By Joe Jenkins
In a June 2016 report, Confronting Fear: Islamophobia and its Impact in the U.S. 2013-2015, the Council on American-Islamic Relations (CAIR) looks at the power and influence of Islamophobic groups in the United States, and lays out a four-pronged strategy for countering anti-Muslim sentiment.
CAIR identified 74 organizations that comprise what it dubs the U.S. Islamophobia network –organizations whose primary purpose is to promote hate and prejudice against Muslims, or whose work consistently demonstrates Islamphobic themes. The groups are well-funded, with access to over $205 million between 2008-2013, and have achieved troubling local victories, from anti-Muslim legislation to changes in the way that classroom textbooks are approved. CAIR reports that these groups’ speech is also growing increasingly violent, and that two disturbing new trends are emerging: businesses refusing service or entry to Muslims, and armed anti-Islam rallies.

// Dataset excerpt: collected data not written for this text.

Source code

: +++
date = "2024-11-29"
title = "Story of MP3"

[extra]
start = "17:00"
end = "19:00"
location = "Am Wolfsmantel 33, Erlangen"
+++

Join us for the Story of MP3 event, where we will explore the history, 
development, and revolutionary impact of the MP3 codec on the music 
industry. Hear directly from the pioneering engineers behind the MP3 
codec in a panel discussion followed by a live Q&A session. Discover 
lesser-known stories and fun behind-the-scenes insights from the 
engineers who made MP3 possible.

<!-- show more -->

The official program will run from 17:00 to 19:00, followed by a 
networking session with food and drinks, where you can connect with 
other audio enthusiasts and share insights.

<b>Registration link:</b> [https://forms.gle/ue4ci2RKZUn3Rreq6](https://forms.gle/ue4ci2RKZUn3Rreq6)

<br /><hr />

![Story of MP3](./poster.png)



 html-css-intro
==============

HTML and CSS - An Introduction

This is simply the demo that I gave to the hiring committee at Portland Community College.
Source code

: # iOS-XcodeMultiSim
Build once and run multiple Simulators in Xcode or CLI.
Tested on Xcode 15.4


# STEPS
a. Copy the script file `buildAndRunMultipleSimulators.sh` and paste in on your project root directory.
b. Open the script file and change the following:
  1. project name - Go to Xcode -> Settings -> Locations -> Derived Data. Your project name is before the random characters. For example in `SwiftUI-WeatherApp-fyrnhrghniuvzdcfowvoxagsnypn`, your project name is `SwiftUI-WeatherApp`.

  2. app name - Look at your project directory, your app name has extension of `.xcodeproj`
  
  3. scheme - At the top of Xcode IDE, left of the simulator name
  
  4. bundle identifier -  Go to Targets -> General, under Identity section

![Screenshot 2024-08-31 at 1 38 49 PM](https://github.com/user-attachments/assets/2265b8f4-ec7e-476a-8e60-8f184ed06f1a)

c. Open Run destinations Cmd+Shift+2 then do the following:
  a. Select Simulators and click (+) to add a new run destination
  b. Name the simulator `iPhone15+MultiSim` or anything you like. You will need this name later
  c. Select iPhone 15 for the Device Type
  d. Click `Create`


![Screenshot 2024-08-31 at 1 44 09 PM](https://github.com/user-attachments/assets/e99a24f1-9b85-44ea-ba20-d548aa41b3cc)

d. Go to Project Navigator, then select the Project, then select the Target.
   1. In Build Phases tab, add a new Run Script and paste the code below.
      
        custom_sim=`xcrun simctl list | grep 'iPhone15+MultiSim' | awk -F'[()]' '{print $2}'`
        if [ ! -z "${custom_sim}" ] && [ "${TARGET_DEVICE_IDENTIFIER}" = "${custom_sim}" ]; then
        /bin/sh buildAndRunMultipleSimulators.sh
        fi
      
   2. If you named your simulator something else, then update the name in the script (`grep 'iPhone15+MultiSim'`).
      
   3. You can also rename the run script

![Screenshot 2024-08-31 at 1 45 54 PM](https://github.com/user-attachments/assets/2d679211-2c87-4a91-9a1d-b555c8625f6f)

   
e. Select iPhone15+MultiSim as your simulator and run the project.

The report outlines a four-pronged strategy forward. It doesn’t focus on dismantling the Islamophobia network itself, but on changing societal acceptance of Islamophobia.
The strategy first encourages Muslims to act their faith by being engaged members of their communities and working to ensure equality among all groups. Second, it seeks to advance the perspective that Islamophobia is no different from other forms of prejudice and undercuts American ideals. Third, it seeks to raise more legitimate and powerful voices on Islam and Muslims in the media and public dialogue. Last, it seeks to build up the power of Muslim communities to participate in U.S. political and policy life.